Certainly making this observation; and asking for help, has resulted in getting the word out about these positions to a much wider audience than would otherwise have been aware of them.
Following comments both here, and on Twitter, I think it’s important to point out that mySociety at the moment is far from a male-only organisation.
—
Richard – mySociety volunteer
I’d also like to support the call for more female applicants. As someone who works with mysociety, it’s the the most mature geeky organisation I know. It’s tempting to think about it as a bunch of male first year computer scientists, I was one once and the 20:1 ratio at that level is not good, but mysociety is not that. It’s a diverse organisation of passionate and professional people; I don’t know many people who’d be up to it, never mind their gender. Just do it.
Hi – I sent this link to my contacts (I work in the HR business press) and I think (don’t quote me) it’s fine to ask for greater diversity like this. You’re not saying you only want to hire a girl.

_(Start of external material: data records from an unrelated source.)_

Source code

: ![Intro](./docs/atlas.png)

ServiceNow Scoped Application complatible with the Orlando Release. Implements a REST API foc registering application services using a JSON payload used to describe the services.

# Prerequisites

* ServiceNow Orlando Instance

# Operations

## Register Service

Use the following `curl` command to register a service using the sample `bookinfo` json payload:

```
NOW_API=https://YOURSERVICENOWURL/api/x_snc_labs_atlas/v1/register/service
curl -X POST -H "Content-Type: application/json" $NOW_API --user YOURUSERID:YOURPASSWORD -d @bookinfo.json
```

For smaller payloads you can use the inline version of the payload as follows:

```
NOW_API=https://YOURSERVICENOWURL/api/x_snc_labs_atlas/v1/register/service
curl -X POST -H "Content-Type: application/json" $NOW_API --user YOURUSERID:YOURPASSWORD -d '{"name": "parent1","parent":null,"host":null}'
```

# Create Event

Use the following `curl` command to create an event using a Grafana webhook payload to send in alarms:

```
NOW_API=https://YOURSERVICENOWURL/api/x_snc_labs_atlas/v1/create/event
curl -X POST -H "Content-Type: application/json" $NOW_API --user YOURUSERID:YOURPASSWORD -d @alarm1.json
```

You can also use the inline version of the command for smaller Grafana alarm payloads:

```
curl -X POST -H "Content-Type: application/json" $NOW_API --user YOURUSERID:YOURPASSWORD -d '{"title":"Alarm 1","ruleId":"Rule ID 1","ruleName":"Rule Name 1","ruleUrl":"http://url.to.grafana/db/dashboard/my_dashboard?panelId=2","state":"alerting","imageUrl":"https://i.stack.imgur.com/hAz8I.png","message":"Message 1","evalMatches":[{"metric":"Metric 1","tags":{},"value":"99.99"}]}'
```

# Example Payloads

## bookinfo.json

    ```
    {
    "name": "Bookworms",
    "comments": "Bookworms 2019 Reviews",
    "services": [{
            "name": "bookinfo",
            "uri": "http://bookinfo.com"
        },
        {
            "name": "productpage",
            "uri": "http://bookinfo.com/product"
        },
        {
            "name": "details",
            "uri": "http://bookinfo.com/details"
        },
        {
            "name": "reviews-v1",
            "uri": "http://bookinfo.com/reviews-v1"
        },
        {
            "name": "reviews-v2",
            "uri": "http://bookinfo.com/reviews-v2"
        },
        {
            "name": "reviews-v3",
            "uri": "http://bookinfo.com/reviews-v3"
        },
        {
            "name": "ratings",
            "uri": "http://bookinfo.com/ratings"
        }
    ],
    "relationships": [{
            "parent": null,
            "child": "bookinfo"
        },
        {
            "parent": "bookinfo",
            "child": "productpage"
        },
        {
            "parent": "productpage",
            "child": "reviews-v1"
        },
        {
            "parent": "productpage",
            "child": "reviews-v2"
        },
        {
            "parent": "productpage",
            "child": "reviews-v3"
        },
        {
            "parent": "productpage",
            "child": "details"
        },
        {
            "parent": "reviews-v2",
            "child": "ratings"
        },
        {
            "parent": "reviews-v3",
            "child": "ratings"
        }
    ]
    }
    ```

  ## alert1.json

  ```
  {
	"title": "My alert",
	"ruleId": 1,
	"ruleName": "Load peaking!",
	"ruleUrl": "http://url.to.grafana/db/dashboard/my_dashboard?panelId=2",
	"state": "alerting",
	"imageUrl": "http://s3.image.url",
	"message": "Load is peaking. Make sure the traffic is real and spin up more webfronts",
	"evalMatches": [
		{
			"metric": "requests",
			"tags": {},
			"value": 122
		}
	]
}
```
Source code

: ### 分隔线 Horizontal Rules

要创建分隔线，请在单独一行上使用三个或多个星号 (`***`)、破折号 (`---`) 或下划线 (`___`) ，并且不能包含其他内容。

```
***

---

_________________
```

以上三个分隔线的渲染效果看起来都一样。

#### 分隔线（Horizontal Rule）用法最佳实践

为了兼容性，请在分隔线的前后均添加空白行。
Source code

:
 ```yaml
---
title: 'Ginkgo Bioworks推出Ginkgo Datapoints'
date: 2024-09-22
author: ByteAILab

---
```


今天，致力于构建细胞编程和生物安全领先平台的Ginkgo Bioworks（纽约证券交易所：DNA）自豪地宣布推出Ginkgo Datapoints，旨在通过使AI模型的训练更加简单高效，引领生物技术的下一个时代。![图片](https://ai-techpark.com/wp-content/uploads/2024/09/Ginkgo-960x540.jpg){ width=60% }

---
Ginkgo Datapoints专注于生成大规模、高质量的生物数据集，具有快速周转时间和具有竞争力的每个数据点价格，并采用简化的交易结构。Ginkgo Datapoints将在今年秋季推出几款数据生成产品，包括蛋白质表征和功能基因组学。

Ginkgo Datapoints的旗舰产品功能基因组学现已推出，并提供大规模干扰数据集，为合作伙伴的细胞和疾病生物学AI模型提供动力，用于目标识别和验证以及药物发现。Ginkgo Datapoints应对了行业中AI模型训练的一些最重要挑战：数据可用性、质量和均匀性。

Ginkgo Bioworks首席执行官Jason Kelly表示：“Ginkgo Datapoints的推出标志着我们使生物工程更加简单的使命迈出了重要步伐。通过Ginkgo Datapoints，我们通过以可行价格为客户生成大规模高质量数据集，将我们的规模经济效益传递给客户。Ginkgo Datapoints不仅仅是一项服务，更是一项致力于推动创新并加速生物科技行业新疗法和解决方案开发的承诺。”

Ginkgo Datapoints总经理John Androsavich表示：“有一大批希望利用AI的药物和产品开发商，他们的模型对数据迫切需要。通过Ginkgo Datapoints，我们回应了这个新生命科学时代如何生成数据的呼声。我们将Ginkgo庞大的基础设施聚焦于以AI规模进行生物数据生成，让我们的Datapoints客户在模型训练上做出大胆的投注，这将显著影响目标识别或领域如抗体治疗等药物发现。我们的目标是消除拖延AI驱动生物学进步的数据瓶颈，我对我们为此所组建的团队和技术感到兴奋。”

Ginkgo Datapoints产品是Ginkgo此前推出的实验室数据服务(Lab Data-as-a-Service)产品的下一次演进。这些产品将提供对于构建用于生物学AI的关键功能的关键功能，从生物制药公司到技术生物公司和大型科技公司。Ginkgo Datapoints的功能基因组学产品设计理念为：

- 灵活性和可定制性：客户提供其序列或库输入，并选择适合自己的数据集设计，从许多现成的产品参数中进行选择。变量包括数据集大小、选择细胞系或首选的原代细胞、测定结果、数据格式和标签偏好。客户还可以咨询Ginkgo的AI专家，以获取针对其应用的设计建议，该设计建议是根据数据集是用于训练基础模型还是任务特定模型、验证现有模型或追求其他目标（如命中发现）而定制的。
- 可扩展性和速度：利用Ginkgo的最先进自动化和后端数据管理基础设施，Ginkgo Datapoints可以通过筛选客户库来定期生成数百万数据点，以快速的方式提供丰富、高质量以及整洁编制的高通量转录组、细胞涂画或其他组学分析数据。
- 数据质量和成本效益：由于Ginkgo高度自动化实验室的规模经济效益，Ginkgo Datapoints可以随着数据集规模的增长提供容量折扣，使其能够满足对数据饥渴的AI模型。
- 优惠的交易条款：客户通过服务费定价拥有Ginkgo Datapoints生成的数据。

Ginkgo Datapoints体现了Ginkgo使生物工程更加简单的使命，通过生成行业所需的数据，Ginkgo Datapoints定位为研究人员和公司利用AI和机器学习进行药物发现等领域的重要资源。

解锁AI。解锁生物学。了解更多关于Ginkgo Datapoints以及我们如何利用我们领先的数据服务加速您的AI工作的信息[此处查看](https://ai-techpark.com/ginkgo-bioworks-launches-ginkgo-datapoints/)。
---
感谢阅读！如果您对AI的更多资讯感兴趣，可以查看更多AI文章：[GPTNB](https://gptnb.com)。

I work for a media company with a web arm in Bristol and we have a relatively high proportion of female coders and developers. I don’t believe we made any special effort to find them, it was just luck maybe and obviously we were willing to hire whoever was best for the job.
I think some organisations discourage female applicants because as one of my contacts says, it’s a total ‘sausage-fest’. I can’t see this being an issue for you – just need to spread the word. I hope me passing on the link helped.
Good luck…
A friend pointed me to this and I looked around your site. My immediate reaction to the photo on the “about us” section, was “hell, no”. The only person looking actually unhappy is female (yes, could just be distraction, but we’re talking first impressions here), and the overall atmosphere is, well, “blokey” (drinking, horsing around). That’s fine, but it will put some women off. And I hate to say it, but it’s exactly the sort of photo I would have expected from the last place I experienced sexual discrimination. So yeah, it would put me off applying.

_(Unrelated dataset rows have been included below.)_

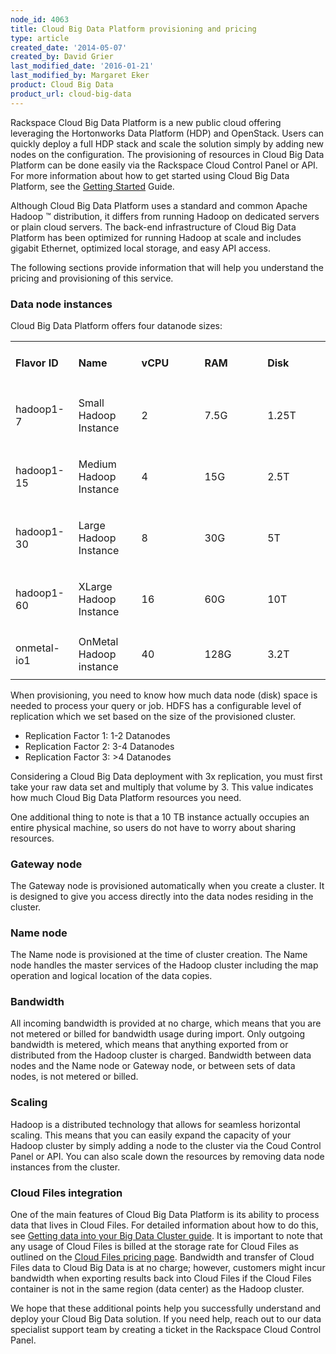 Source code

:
 ```yaml
---
node_id: 4063
title: Cloud Big Data Platform provisioning and pricing
type: article
created_date: '2014-05-07'
created_by: David Grier
last_modified_date: '2016-01-21'
last_modified_by: Margaret Eker
product: Cloud Big Data
product_url: cloud-big-data
---
```


Rackspace Cloud Big Data Platform is a new public cloud offering
leveraging the Hortonworks Data Platform (HDP) and OpenStack. Users can
quickly deploy a full HDP stack and scale the solution simply by adding
new nodes on the configuration. The provisioning of resources in Cloud
Big Data Platform can be done easily via the Rackspace Cloud Control
Panel or API. For more information about how to get started using Cloud
Big Data Platform, see the [Getting
Started](https://developer.rackspace.com/docs/cloud-big-data/v2/developer-guide/#getting-started)
Guide.

Although Cloud Big Data Platform uses a standard and common Apache
Hadoop &trade; distribution, it differs from running Hadoop on dedicated
servers or plain cloud servers. The back-end infrastructure of Cloud Big
Data Platform has been optimized for running Hadoop at scale and
includes gigabit Ethernet, optimized local storage, and easy API access.

The following sections provide information that will help you understand
the pricing and provisioning of this service.

### Data node instances

Cloud Big Data Platform offers four datanode sizes:

<table>
<colgroup>
<col width="20%" />
<col width="20%" />
<col width="20%" />
<col width="20%" />
<col width="20%" />
</colgroup>
<tbody>
<tr class="odd">
<td align="left"><h4 id="flavor-id"><strong>Flavor ID</strong></h4></td>
<td align="left"><h4 id="name"><strong>Name</strong></h4></td>
<td align="left"><h4 id="vcpu"><strong>vCPU</strong></h4></td>
<td align="left"><h4 id="ram"><strong>RAM</strong></h4></td>
<td align="left"><h4 id="disk"><strong>Disk</strong></h4></td>
</tr>
<tr class="even">
<td align="left"><p>hadoop1-7</p></td>
<td align="left"><p>Small Hadoop Instance</p></td>
<td align="left"><p>2</p></td>
<td align="left"><p>7.5G</p></td>
<td align="left"><p>1.25T</p></td>
</tr>
<tr class="odd">
<td align="left"><p>hadoop1-15</p></td>
<td align="left"><p>Medium Hadoop Instance</p></td>
<td align="left"><p>4</p></td>
<td align="left"><p>15G</p></td>
<td align="left"><p>2.5T</p></td>
</tr>
<tr class="even">
<td align="left"><p>hadoop1-30</p></td>
<td align="left"><p>Large Hadoop Instance</p></td>
<td align="left"><p>8</p></td>
<td align="left"><p>30G</p></td>
<td align="left"><p>5T</p></td>
</tr>
<tr class="odd">
<td align="left"><p>hadoop1-60</p></td>
<td align="left"><p>XLarge Hadoop Instance</p></td>
<td align="left"><p>16</p></td>
<td align="left"><p>60G</p></td>
<td align="left"><p>10T</p></td>
</tr>
<tr class="even">
<td align="left"><p>onmetal-io1</p></td>
<td align="left">OnMetal Hadoop instance</td>
<td align="left">40</td>
<td align="left">128G</td>
<td align="left">3.2T</td>
</tr>
</tbody>
</table>

When provisioning, you need to know how much data node (disk) space is
needed to process your query or job. HDFS has a configurable level of
replication which we set based on the size of the provisioned cluster.

-   <span>Replication Factor 1: 1-2 Datanodes</span>
-   <span>Replication Factor 2: 3-4 Datanodes</span>
-   <span>Replication Factor 3: &gt;4 Datanodes</span>

Considering a Cloud Big Data deployment with 3x replication, you must
first take your raw data set and multiply that volume by 3. This value
indicates how much Cloud Big Data Platform resources you need.

One additional thing to note is that a 10 TB instance actually occupies
an entire physical machine, so users do not have to worry about sharing
resources.

### Gateway node

The Gateway node is provisioned automatically when you create a cluster.
It is designed to give you access directly into the data nodes residing
in the cluster.

### Name node

The Name node is provisioned at the time of cluster creation. The Name
node handles the master services of the Hadoop cluster including the map
operation and logical location of the data copies.

### Bandwidth

All incoming bandwidth is provided at no charge, which means that you
are not metered or billed for bandwidth usage during import. Only
outgoing bandwidth is metered, which means that anything exported from
or distributed from the Hadoop cluster is charged. Bandwidth between
data nodes and the Name node or Gateway node, or between sets of data
nodes, is not metered or billed.

### Scaling

Hadoop is a distributed technology that allows for seamless horizontal
scaling. This means that you can easily expand the capacity of your
Hadoop cluster by simply adding a node to the cluster via the Coud
Control Panel or API. You can also scale down the resources by removing
data node instances from the cluster.

### Cloud Files integration

One of the main features of Cloud Big Data Platform is its ability to
process data that lives in Cloud Files. For detailed information about
how to do this, see [Getting data into your Big Data Cluster
guide](/how-to/getting-data-into-your-big-data-cluster).
It is important to note that any usage of Cloud Files is billed at the
storage rate for Cloud Files as outlined on the [Cloud Files pricing
page](http://www.rackspace.com/cloud/files/pricing/). Bandwidth and
transfer of Cloud Files data to Cloud Big Data is at no charge; however,
customers might incur bandwidth when exporting results back into Cloud
Files if the Cloud Files container is not in the same region (data
center) as the Hadoop cluster.

We hope that these additional points help you successfully understand
and deploy your Cloud Big Data solution. If you need help, reach out to
our data specialist support team by creating a ticket in the Rackspace
Cloud Control Panel.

Luckily, I love my current job 😉
If the number of women in the field truely is lower you will never reach parity without taking more than your fair share.
It could be worse, you could have the same token women apply for many jobs but get passed over. Excluding qualified men doesn’t sound good either. Or cook the books, that would be bad too.
The ad is certainly vague. As a mother, the travel aspect puts me off of applying, and I’d want more information on what telecommunications will be used plus how often I’d be expected to travel and check in at a real office.
You must bear in mind that there just aren’t many experienced female programmers out there looking for work, you’d get maybe three or four for every 100 applicants.
As a side note unrelated to gender, the ad mentions career change and building a career with you then later says “work with us for a little while”. With a family to support, that is confusing and the uncertainty would put me off applying.